Tipsheet

Latest Presidential Approval Poll Will Make Joe Biden Blow a Gasket

Well, it finally happened: After less than two years in office Joe Biden is now polling worse than his predecessor, President Donald Trump, did at his lowest point in four years of running the country. 

According to the Rasmussen Reports' daily Presidential Tracking Poll on Friday, just "37% of Likely U.S. Voters approve of President Biden’s job performance" while 61 percent disapprove. President Trump, over his four years in office, never dipped lower than 38 percent approval

As Leah reported in early June, Biden was already "seething" that polls showed fewer Americans supported him compared to Trump, who Biden routinely refers to as "the worst president in history." Some may have argued that Trump's numbers were above Biden's at the time since the current president has more to deal with and bears more blame for issues facing the country, but now that Biden has sunk below Trump's low-point while in office, there's little argument to make in support of the current president. 

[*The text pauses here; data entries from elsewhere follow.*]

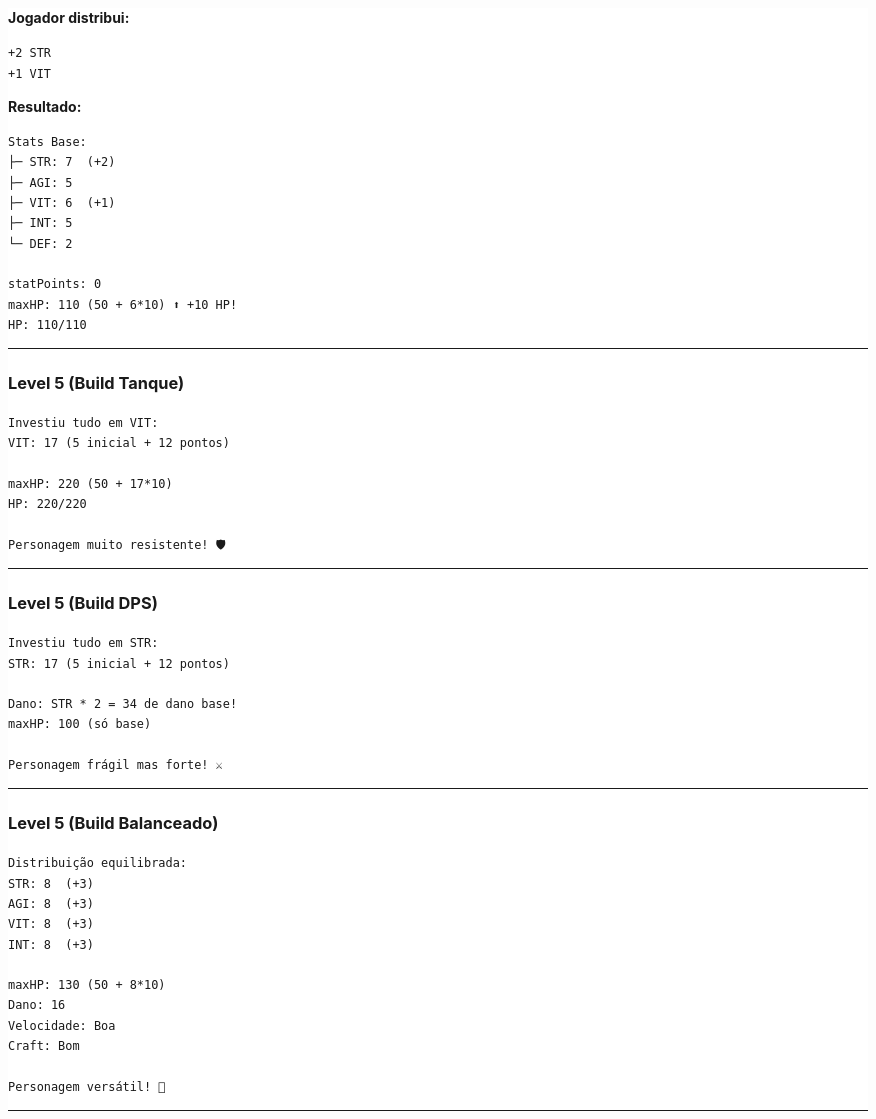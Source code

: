 **Jogador distribui:**
```
+2 STR
+1 VIT
```

**Resultado:**
```
Stats Base:
├─ STR: 7  (+2)
├─ AGI: 5
├─ VIT: 6  (+1)
├─ INT: 5
└─ DEF: 2

statPoints: 0
maxHP: 110 (50 + 6*10) ⬆️ +10 HP!
HP: 110/110
```

---

### **Level 5 (Build Tanque)**
```
Investiu tudo em VIT:
VIT: 17 (5 inicial + 12 pontos)

maxHP: 220 (50 + 17*10)
HP: 220/220

Personagem muito resistente! 🛡️
```

---

### **Level 5 (Build DPS)**
```
Investiu tudo em STR:
STR: 17 (5 inicial + 12 pontos)

Dano: STR * 2 = 34 de dano base!
maxHP: 100 (só base)

Personagem frágil mas forte! ⚔️
```

---

### **Level 5 (Build Balanceado)**
```
Distribuição equilibrada:
STR: 8  (+3)
AGI: 8  (+3)
VIT: 8  (+3)
INT: 8  (+3)

maxHP: 130 (50 + 8*10)
Dano: 16
Velocidade: Boa
Craft: Bom

Personagem versátil! 🎯
```

---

As Paul Bedard noted in his Washington Secrets dispatch on Friday, Rasmussen's number is concerning for other reasons as well:

Maybe worse, just 65% of Democrats approve of Biden, another record low. It had been hovering in the low 70s.

The White House has tried to fix his steady polling decline with more travel and speeches by Biden and staff shake-ups, but nothing has worked. And now, some Democrats are distancing themselves from Biden as they seek to keep their jobs in the election.

The nation’s dissatisfaction with Biden appears to be affecting everything in his world, from the stalled economy and surging inflation to the 2022 midterm congressional elections.

Biden's role as something of a millstone around his party's collective neck about to jump into the deep end of the midterm elections means that fewer candidates want to appear with him before November. Just this week, as Biden traveled to Ohio to tout his agenda, the Democrat candidates running for U.S. Senate and governor refused to join the president and citing "scheduling conflicts." That's the same excuse Georgia Democrat candidate for governor Stacey Abrams used when Biden visited her state to talk about her cornerstone issue: voting rights. 

If Biden continues to sink in the polls, expect more and more Democrats to distance themselves from his administration and its agenda, even if they quietly support his aims. And, as has already started happening, expect more Democrats to start asking about who's going to run for President in 2024.